Также запомнился голод, свирепствовавший в Петрограде. Ольга Керенская вывезла сыновей в глухую провинцию. Но и там семью настигли большевики, подозревавшие их в сношениях с белыми.
«Мы сняли комнаты в избах у крестьян. И стали отъедаться. У нас был замечательный хозяин, прекрасный мужик. Он только что вернулся из солдат. У нас было ружье, и я охотился на уток. Крестьяне не знали, что такое голод, что такое революция, – добавлял он. – Я был на охоте, когда к нам пришли совершеннейшие хулиганы – люди с ружьями и повязками. Всех нас увезли на грузовиках. Сначала в Усть-Сысольск, затем в Вологду и далее в Москву. Ехали в вагоне третьего класса с запертыми комнатами и с часовыми. Почти без еды. Поездка была страшная. Появлялись какие-то комиссары… Все время говорили: а не пристрелить ли их по дороге, зачем тащить в Москву».

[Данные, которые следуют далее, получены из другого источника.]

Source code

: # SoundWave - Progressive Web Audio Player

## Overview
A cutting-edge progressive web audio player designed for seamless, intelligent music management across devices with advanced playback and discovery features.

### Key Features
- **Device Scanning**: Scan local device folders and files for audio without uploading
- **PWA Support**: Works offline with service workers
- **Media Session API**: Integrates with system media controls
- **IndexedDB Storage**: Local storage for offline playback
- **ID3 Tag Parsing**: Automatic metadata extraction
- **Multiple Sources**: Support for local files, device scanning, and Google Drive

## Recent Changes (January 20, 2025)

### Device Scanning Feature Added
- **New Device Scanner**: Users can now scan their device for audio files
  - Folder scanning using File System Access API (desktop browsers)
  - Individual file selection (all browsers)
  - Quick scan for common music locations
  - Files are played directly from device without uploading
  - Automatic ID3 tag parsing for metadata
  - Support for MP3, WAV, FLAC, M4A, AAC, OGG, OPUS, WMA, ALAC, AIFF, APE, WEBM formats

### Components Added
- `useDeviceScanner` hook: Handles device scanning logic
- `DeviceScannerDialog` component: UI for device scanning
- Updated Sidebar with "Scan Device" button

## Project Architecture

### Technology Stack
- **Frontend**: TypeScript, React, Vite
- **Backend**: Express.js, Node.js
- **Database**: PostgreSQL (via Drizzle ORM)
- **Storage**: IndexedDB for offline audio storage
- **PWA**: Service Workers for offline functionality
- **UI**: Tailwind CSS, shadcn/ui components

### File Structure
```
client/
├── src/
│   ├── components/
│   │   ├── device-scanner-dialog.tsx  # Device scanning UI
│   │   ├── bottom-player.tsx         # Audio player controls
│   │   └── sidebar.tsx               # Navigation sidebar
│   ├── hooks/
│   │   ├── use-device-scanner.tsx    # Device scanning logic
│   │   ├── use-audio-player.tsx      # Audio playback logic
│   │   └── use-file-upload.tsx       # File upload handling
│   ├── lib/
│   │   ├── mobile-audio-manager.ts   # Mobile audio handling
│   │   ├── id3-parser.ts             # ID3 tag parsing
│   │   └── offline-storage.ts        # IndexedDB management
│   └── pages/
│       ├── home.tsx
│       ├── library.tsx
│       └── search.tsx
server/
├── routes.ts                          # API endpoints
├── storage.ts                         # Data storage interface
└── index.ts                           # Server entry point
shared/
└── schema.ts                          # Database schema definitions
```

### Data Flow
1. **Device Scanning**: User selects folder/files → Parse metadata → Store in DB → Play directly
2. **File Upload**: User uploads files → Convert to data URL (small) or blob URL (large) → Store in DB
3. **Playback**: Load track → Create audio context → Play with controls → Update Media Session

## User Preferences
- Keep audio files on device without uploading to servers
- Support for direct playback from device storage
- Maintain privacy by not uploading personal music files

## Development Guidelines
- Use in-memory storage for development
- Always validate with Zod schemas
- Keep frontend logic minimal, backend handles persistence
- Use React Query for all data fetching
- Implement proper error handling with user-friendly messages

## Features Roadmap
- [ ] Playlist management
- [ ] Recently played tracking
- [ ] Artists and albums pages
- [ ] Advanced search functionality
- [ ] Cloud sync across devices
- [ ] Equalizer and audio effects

В новой столице Советской России Керенских отправили в тюрьму ВЧК на Лубянке. «Там мы провели примерно шесть недель. Это был август-сентябрь 1918 года, – уточнял Керенский-младший. – Камера была переполнена. Мы все спали на полу рядами. Это была женская палата, и мы с братом там были двое мальчиков. Женщин выводили под охраной в уборную и держали открытой дверь. На потолке висели голые лампочки. Старостой была выбрана очень милая женщина. Нас подкармливали. Все посылки делились. Детям дополнительно давали шоколад. Велись политические разговоры. Долгое время не было никаких допросов. Когда кого-нибудь вызывали, все целовались и прощались. Неизвестно было, вернется человек, или нет. Потом на допросе я стоял рядом с мамой. Спрашивали, куда мы ехали и что собирались делать. В конце концов нас отпустили в Петербург под расписку».
* Колумбийский университет выложил в открытый доступ оцифрованные записи устных воспоминаний русских эмигрантов и иностранцев о событиях 1917 года, периоде Гражданской войны и о старой России в целом. В галерее представлены свидетельства 74 человек. Среди них такие видные представители русского Зарубежья, как художник Юрий Анненков, культуролог Владимир Вейдле, писатели Роман Гуль и Борис Зайцев, поэтесса Ирина Одоевцева, эсер Марк Вишняк, инженер Юрий Джунковский, мостостроитель и сын председателя Временного правительства Олег Керенский и др.